Kenyaman termal adalah kebutuhan semua orang, apapun aktivitasnya. Sayangnya, perancangan kenyamanan termal adalah hal yang paling jarang dilakukan dalam perancangan bangunan. Alih-alih “by design”, kondisi kenyamanan termal bangunan hampir selalu merupakan kondisi “by chance” atau “by accident”.
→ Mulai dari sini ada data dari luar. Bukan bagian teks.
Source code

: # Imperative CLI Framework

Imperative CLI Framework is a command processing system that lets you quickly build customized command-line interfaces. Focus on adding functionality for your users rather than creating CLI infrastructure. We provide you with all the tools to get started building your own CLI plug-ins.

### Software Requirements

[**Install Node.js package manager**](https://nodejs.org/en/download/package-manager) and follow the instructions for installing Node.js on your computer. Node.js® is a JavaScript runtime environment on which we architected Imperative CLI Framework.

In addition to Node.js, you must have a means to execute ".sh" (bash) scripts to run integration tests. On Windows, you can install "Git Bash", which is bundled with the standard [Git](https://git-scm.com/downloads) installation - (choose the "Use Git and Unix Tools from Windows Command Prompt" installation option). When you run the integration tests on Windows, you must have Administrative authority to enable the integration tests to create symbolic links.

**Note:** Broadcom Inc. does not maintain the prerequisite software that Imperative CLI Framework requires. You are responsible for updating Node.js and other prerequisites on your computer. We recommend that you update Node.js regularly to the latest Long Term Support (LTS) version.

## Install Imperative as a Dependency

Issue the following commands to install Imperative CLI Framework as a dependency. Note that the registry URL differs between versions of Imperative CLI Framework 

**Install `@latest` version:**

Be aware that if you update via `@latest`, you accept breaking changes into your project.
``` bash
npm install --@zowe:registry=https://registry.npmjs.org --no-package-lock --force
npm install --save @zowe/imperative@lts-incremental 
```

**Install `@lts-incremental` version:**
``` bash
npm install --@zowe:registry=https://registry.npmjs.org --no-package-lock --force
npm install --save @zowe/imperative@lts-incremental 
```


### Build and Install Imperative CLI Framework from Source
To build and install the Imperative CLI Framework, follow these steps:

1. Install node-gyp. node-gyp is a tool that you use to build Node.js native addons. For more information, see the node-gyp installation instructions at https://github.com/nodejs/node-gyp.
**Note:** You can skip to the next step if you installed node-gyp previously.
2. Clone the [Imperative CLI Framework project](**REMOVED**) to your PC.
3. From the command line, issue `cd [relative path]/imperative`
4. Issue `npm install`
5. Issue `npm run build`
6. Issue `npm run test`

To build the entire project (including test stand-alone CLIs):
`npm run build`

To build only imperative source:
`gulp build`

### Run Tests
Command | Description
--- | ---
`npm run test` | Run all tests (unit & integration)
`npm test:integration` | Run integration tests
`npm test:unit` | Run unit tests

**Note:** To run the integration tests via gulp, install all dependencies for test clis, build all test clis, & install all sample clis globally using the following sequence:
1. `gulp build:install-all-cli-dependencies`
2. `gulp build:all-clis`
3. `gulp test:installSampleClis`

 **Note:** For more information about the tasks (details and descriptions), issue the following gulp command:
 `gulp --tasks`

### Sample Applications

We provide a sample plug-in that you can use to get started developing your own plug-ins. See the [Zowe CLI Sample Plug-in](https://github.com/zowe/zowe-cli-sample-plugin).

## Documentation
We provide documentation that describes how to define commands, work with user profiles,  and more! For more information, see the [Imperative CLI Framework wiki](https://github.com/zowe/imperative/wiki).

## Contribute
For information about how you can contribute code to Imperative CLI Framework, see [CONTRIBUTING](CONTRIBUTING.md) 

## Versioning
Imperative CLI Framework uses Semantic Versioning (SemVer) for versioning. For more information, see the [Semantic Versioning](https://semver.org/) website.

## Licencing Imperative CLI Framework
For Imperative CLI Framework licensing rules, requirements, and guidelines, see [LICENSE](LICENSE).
Apalagi bangunan masjid, yang merupakan bangunan sosial, artinya biasanya dibangun dengan budget seadanya. Perancangan kenyamanan termal hampir tidak pernah terdengar. Kita biasanya mendapatkan bangunan masjid yang megah, tapi hangat.

Kuliah ini akan membahas teori kenyamanan termal sebagai basis perancangan masjid. Sebagai contoh kasus akan dibahas dua masjid dengan kondisi yang berbeda. Pertama adalah Masjid Istiqlal, mewakili masjid yang tidak menggunakan AC. Kondisi kenyamanan termalnya akan dibahas berdasarkan hasil pengukuran yang dilakukan tahun 2019. Kedua adalah Masjid Salman Rasyidi, yang berada di kompleks RS Salman Hospital, Soreang, Bandung, yang mewakili masjid dengan AC yang hemat dan nyaman. Di masjid tersebut, sistem displacement ventilation digunakan untuk mendistribusikan udara dingin dengan cara yang lebih efisien dibandingkan sistem AC konvensional.